Apple to permit rival app stores on European devices
Apple Inc is preparing to allow alternative app stores on its iPhones and iPads in the European Union as soon as late next year, Bloomberg has reported.
The iPhone maker is reported to have begun making preparations to comply with the EU's Digital Markets Act, which comes into force in 2024.
In meeting the requirements set by European legislators, Apple could allow its customers to download third-party software to their iPhones and iPads without using the company’s App Store, sidestepping Apple’s restrictions and commission charges of up to 30 per cent.
The EU's Digital Markets Act (DMA) aims to curb anti-competitive behaviour and keep “gatekeepers” from suppressing market competition. The fines for non-compliance can reach up to 10 per cent of annual turnover.
To address what it deems as unfair business practices, the DMA is set to require 'Big Tech' companies such as Apple, Google, Amazon, Facebook and Microsoft to make their messaging services interoperable with third parties and provide business users with access to the data they generate to promote their own offers and conclude contracts with customers outside of the host platform.
The DMA only apply to technology companies with market valuations of at least €75bn (£65bn) and a minimum of 45 million monthly users within the EU.
The act came into force on 1 November, 2022, but gives affected gatekeepers - including Apple - until March 2024 to comply.
“What we want is simple: fair markets also in digital. Large gatekeeper platforms have prevented businesses and consumers from the benefit of competitive digital markets,” said EU anti-trust chief Margrethe Vestager in March.
As part of the reported planned change, Apple customers could ultimately install apps without using the company's App Store.

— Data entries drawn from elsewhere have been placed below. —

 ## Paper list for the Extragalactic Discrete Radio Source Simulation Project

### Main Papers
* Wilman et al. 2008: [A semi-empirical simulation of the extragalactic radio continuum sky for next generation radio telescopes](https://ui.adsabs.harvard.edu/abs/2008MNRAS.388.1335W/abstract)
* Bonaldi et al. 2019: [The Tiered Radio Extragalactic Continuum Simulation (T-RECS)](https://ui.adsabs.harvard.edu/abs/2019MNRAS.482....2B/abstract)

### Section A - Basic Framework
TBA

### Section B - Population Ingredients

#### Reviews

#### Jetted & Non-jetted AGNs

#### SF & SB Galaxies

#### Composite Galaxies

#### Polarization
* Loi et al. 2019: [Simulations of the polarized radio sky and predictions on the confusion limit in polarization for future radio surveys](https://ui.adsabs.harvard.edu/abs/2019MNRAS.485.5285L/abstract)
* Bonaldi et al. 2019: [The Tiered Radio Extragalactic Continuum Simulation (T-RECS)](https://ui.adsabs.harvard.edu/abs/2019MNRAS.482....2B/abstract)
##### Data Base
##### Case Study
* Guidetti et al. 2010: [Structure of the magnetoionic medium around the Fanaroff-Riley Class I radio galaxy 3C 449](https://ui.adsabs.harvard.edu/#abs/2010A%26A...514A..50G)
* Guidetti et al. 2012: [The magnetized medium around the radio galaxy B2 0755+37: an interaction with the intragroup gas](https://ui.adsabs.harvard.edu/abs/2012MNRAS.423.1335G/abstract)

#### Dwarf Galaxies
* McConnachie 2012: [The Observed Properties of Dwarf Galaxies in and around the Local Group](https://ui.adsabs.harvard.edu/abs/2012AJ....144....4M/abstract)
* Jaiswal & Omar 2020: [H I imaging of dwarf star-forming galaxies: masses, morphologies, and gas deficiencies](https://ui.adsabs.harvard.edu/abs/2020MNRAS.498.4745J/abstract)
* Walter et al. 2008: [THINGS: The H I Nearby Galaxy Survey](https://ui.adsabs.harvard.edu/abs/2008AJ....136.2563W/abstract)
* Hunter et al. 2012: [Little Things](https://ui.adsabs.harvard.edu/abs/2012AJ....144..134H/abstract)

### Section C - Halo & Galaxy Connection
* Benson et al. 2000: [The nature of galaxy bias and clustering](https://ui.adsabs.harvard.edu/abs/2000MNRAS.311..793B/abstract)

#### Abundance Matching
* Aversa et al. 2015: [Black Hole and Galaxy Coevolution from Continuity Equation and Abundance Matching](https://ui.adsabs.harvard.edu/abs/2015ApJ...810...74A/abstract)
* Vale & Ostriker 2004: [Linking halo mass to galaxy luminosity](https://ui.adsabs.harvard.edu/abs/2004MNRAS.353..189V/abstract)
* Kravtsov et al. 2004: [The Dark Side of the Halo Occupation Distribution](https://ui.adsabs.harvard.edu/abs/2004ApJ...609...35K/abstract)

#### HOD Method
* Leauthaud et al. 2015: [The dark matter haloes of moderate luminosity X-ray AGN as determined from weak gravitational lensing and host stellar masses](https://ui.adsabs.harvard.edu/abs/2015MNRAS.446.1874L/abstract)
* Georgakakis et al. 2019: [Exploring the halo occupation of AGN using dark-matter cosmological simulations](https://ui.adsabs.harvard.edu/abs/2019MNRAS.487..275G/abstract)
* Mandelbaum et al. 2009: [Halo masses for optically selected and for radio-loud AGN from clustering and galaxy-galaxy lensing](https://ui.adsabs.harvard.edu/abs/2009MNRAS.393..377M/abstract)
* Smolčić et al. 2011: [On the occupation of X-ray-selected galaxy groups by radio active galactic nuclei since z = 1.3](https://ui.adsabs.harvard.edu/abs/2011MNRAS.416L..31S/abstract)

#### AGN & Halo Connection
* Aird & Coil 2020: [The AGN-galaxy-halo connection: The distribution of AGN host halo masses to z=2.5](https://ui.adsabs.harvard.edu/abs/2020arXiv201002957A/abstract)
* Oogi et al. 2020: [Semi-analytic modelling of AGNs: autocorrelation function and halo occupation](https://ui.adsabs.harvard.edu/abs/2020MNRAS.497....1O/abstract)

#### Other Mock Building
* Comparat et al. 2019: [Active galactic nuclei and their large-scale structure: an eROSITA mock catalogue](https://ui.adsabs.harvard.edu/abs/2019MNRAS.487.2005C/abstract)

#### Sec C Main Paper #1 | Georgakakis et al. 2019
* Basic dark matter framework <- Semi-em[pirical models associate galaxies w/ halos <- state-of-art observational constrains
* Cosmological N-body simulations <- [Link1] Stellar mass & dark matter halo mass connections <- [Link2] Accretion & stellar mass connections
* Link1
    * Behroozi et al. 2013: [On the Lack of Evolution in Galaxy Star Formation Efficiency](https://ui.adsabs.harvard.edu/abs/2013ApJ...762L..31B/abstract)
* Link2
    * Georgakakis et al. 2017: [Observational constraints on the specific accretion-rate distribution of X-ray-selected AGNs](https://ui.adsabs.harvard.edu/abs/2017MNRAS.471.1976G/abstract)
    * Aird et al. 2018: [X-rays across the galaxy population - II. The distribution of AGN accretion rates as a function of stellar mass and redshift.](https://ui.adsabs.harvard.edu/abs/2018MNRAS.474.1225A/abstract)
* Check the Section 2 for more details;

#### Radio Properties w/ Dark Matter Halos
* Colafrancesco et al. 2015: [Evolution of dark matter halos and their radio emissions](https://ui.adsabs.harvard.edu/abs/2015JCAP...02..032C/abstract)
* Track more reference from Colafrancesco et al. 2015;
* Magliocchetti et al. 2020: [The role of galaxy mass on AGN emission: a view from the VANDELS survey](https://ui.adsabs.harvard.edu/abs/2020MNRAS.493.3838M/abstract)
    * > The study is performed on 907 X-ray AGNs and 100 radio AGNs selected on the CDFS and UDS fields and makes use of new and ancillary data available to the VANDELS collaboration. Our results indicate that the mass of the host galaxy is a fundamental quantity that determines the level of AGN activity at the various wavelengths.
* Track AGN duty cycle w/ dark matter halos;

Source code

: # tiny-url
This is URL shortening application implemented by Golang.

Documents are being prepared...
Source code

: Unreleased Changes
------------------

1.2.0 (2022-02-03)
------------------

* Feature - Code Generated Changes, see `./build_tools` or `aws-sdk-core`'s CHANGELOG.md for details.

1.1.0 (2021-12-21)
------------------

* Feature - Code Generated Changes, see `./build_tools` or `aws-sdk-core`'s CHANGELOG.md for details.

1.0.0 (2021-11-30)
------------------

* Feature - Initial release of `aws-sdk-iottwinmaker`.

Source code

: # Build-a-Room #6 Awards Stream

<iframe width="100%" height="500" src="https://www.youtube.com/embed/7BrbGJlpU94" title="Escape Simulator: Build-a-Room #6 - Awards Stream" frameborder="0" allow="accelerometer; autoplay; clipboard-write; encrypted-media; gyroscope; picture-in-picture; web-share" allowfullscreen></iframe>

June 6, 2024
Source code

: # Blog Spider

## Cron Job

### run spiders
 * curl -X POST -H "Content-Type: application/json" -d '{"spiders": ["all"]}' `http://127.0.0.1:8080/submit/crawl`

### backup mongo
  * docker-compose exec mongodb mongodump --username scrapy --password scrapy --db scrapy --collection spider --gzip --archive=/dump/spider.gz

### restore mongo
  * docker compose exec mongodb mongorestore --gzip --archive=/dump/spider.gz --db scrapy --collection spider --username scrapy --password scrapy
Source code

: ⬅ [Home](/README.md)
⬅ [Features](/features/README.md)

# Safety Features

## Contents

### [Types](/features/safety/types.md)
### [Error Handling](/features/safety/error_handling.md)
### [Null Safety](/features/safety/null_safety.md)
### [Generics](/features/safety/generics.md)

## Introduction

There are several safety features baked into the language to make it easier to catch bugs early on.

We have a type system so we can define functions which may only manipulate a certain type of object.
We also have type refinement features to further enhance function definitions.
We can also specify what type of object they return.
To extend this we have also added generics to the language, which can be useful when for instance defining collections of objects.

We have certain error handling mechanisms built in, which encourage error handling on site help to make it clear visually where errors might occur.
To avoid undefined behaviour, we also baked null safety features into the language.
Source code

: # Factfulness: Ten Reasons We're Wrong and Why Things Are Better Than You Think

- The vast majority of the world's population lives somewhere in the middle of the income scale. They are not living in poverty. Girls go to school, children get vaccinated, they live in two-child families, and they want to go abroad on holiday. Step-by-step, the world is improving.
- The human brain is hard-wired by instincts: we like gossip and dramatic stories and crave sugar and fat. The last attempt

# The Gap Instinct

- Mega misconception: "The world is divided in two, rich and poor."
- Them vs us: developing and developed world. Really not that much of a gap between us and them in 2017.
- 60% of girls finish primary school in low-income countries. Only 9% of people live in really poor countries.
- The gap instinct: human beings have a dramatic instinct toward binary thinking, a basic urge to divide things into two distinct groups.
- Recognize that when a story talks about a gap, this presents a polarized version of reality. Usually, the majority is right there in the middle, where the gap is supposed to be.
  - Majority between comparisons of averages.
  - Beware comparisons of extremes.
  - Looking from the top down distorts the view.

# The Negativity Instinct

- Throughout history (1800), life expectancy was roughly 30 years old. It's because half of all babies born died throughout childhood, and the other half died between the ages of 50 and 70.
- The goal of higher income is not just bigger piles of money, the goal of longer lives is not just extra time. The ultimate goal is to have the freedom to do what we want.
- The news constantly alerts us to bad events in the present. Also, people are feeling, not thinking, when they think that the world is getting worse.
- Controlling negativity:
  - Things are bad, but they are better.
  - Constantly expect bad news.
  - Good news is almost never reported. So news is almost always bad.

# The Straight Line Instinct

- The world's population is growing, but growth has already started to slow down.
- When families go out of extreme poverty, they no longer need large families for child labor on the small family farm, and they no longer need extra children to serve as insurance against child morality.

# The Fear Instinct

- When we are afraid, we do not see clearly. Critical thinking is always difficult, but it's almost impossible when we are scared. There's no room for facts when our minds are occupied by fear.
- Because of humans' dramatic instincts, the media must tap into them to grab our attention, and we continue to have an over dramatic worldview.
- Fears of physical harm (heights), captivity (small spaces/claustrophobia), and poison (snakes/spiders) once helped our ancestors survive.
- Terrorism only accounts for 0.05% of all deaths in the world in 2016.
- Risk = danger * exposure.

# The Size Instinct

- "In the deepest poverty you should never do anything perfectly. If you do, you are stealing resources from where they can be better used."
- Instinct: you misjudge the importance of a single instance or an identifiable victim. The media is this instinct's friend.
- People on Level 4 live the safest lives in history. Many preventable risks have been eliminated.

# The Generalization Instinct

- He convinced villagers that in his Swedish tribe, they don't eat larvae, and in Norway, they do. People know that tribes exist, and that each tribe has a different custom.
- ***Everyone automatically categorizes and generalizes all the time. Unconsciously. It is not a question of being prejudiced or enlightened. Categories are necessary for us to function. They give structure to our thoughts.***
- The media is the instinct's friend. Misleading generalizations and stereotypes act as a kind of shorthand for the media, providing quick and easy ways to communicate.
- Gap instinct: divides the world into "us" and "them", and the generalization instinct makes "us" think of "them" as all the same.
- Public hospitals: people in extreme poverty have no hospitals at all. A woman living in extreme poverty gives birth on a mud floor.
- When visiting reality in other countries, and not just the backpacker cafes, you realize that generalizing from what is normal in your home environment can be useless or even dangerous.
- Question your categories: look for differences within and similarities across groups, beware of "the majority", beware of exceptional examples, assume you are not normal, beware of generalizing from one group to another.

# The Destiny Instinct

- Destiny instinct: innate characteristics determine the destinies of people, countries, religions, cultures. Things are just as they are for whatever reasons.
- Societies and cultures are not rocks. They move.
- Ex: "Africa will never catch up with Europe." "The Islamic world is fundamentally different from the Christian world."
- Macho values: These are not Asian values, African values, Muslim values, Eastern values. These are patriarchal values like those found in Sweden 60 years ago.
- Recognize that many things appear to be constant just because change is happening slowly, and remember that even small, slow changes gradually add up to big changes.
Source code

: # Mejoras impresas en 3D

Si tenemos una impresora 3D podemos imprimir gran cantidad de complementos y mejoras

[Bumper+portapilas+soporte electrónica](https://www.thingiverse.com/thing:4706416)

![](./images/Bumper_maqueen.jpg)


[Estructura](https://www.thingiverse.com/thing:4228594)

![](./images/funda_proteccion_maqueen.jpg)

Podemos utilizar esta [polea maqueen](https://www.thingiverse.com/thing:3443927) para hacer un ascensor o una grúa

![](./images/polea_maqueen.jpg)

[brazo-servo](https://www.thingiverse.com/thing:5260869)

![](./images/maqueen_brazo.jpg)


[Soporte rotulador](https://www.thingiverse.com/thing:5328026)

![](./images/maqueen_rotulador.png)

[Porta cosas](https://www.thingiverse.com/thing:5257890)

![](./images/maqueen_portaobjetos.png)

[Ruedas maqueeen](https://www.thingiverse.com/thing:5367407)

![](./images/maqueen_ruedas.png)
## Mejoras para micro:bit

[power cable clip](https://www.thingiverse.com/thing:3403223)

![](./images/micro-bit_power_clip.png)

However, Apple has not made decisions on whether to comply with other provisions of the DMA, such as allowing for alternative payment systems to its own, according to Bloomberg's sources.
Last year alone, about $10bn (£8bn) worth of transactions flowed through the App Store, according to estimates from Sensor Tower, a mobile analytics company, with Apple taking a commission of up to 30 per cent.
Opening up to outside app stores could therefore present a major threat to Apple's fast-growing services business, but rivals would first have to surmount the hurdle of convincing consumers to leave the security and simplicity of using Apple's own store.
Angelo Zino, a stock analyst at CFRA, said he expects less than 0.2 per cent of Apple's total sales to be affected by competing app stores in Europe.
"The ultimate impact will be minimal as most consumers are creatures of habit and are very satisfied with the platform," he said. "We expect a majority of consumers will keep the status quo by utilising [Apple's] existing app store."
The changes are only set to be implemented in Europe, although there is potential for other countries to pass similar legislation.
The Australian Competition Commission has announced it is studying the DMA, and Epic Games boss Tim Sweeney has called on US politicians to follow Europe's lead, saying an EU-only edict would "leave American developers in serfdom in the nation where Apple was founded".
Over the past few years, Apple has been engaged in legal fights with the video games giant, which claimed that the iPhone's native App Store constitutes a monopoly. The legal dispute began when Epic's flagship title, Fortnite, was removed from the store for trying to bypass Apple's 30 per cent commission rate.
Apple has lobbied intensively against the DMA since the legislation was first proposed, arguing that it would expose users to security and privacy dangers.
Earlier this year, the company reiterated its worries in a statement, saying: “We remain concerned that some provisions of the DMA will create unnecessary privacy and security vulnerabilities for our users, while others will prohibit us from charging for intellectual property in which we invest a great deal”.
Last year, it was revealed that 612 companies, groups and associations spend more than €97m (£83m) annually lobbying against EU digital economy policies, specifically the DMA and the DSA (Digital Services Act), with lobbyists involved in three-quarters of the 270 meetings Commission officials had on the two draft laws.
Despite this intense lobbying, Apple has been recently forced to change several of its policies as a result of European and UK legislation, such as enabling customers' right to repair and changing its future devices to use a USB-C charging port.